In 1985, American scientists proposed the Human Genome Project, aiming to map the base sequence information contained in the human genome to create a human genome map and explore the mysteries of human life. In 1990, the Human Genome Project was officially launched, with scientists from the United States, the United Kingdom, France, Japan, and China collaborating to carry out this monumental project in the history of human scientific development. After costing $3 billion and taking more than 10 years, in June 2001, the draft of the human genome map was officially published, marking the successful completion of the Human Genome Project. The successful implementation of the Human Genome Project also gave birth to a new discipline: genomics.

Genomics is the study of all the genes in an organism, encompassing research on gene structure, function, evolution, and location. The human genome contains 25,000 genes, totaling over 3 billion base pairs, distributed across 46 chromosomes. These base pairs, arranged in specific sequences, form genes, creating three-dimensional structures and performing various functions, thus generating trillions of biological information. Starting with the Human Genome Project, biological sequencing technology rapidly advanced from first-generation sequencing to high-throughput sequencing (also known as next-generation sequencing or second-generation sequencing), ushering in the era of high-throughput omics in the field of biotechnology, and leading to an explosion of biological information and data.

With the maturation of gene sequencing technology, genomic data has become increasingly massive. Scientists have developed various techniques to analyze and mine this data, attempting to decipher the mysteries of human health and disease from this vast and complex dataset. It is precisely because of the accumulation of genomic data that medicine has entered the era of precision medicine. Against this backdrop, scientists in related research have realized that massive omics data, when combined with corresponding population information, such as disease information and demographic information, is necessary to accurately identify pathogenic factors and thus more precisely treat and prevent diseases.

However, traditional biological samples, including blood, urine, feces, and postoperative pathological tissue blocks, are primarily collected for clinical testing and auxiliary diagnosis, and their quality often fails to meet the needs of more diverse testing purposes. Furthermore, the accompanying information on these biological samples, including gender, ethnicity, age, disease diagnosis, and medication records, is often incomplete, hindering their full study. Therefore, standardized biobanks have emerged.

A biobank is a standardized collection, processing, storage, and application system for biomolecules, cells, tissues, and organs from healthy and diseased organisms. This includes human organ tissues, whole blood, plasma, serum, biological fluids, or processed biological samples, as well as clinical, pathological, treatment, follow-up, and informed consent data related to these biological samples, and their quality control, information management, and application systems.

In short, biobanks have the following characteristics: they possess a large number of devices for storing biological samples, such as ultra-low temperature freezers at -80°C and liquid nitrogen tanks, for storing various biological samples, including the aforementioned blood and urine, as well as their derived biological macromolecules such as proteins and DNA. The total storage capacity can reach tens of millions of standard tubes.

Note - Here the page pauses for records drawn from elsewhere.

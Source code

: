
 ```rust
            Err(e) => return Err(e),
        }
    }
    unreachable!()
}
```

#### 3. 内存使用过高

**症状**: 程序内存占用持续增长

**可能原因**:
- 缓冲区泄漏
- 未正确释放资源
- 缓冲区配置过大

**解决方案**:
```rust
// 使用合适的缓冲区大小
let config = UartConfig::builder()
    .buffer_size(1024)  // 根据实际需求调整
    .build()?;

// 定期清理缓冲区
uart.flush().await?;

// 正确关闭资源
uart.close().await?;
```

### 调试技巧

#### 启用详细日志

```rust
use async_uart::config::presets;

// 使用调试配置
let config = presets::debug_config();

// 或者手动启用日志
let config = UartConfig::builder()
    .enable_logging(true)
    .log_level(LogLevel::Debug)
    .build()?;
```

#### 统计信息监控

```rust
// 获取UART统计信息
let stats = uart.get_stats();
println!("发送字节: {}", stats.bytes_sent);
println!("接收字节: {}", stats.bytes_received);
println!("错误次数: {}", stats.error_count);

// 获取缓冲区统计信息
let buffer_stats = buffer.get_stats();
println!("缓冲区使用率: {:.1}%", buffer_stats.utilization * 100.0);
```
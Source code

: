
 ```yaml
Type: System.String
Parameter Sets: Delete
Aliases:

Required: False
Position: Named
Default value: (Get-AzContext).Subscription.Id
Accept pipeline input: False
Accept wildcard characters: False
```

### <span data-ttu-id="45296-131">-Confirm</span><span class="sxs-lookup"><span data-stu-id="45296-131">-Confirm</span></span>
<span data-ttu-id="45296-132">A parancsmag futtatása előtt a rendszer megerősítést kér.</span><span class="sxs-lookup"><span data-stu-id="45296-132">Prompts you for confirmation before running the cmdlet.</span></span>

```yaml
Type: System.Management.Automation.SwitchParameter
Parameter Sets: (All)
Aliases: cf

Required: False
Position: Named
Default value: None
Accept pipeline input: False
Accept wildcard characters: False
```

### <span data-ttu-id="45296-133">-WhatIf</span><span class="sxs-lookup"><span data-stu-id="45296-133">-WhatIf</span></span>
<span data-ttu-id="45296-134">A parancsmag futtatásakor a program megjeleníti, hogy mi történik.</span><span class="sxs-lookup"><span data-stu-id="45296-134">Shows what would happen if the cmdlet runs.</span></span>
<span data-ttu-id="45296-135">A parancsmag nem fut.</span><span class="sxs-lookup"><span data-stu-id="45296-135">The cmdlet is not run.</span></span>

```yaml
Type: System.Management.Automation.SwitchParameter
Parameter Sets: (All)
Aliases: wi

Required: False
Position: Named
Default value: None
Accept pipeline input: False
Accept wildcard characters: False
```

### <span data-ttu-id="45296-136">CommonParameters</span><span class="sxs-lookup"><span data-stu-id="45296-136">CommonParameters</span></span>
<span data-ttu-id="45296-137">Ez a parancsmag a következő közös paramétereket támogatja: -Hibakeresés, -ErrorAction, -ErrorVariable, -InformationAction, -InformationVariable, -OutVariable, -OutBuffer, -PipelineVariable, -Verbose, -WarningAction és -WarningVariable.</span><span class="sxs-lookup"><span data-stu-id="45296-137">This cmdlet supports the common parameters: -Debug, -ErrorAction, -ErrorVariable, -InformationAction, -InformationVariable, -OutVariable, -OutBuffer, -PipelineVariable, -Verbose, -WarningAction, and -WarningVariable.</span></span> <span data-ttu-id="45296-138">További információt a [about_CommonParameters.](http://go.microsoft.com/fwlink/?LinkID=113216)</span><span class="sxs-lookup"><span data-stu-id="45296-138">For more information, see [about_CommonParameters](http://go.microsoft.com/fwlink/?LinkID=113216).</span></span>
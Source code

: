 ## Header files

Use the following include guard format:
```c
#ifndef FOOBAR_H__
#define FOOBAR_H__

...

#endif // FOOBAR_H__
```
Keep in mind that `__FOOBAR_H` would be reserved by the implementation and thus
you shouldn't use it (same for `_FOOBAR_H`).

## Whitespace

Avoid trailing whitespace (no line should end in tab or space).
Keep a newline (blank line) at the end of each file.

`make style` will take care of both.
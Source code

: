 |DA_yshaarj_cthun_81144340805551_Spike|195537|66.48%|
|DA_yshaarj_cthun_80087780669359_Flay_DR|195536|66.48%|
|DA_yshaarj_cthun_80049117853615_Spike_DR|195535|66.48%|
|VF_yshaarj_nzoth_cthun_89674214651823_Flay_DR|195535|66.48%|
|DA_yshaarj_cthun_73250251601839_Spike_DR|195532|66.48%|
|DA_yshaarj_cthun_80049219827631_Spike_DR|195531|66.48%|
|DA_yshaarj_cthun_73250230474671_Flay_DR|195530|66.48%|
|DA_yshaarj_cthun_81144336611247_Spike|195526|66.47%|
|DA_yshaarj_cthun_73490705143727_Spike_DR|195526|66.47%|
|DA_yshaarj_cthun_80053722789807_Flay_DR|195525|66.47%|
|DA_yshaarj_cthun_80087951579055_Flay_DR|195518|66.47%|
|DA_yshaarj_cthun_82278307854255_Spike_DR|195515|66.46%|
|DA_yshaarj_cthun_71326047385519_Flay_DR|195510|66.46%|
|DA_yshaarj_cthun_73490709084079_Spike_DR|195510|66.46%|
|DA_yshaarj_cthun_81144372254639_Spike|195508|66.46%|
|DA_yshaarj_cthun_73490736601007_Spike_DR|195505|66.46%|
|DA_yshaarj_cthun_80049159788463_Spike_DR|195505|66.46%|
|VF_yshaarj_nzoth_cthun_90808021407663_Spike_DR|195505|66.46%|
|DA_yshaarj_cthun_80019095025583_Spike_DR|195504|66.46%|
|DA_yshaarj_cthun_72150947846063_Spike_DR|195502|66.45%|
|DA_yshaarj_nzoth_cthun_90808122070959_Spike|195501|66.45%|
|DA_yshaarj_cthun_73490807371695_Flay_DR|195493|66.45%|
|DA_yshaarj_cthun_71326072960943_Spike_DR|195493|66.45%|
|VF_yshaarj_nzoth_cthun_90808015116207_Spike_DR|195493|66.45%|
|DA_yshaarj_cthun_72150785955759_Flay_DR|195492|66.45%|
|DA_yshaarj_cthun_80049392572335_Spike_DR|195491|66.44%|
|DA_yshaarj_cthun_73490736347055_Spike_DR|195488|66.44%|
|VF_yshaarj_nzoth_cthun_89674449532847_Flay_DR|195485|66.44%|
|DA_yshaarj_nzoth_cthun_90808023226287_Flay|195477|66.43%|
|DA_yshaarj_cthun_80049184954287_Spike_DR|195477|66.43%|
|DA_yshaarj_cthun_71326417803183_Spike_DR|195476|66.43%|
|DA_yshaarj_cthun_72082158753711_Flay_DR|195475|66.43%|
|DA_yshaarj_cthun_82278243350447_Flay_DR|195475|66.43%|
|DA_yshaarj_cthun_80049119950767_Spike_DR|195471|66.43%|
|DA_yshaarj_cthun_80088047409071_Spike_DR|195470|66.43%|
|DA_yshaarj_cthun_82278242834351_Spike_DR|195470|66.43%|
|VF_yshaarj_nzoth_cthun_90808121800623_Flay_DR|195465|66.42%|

A crucial characteristic of biobanks is standardization. This means that the collection, processing, preservation, and use of biological samples all follow standardized operating procedures. Standardization ensures the quality of biological samples, preventing issues such as DNA breakage, protein denaturation, and RNA degradation, thus enabling sustainable use. Equally important is ensuring the comparability of information from biological samples collected by different institutions, guaranteeing their circulation and maximizing their sharing. Furthermore, standardization allows for anonymization of biological samples through appropriate workflows, maximizing the privacy of donors.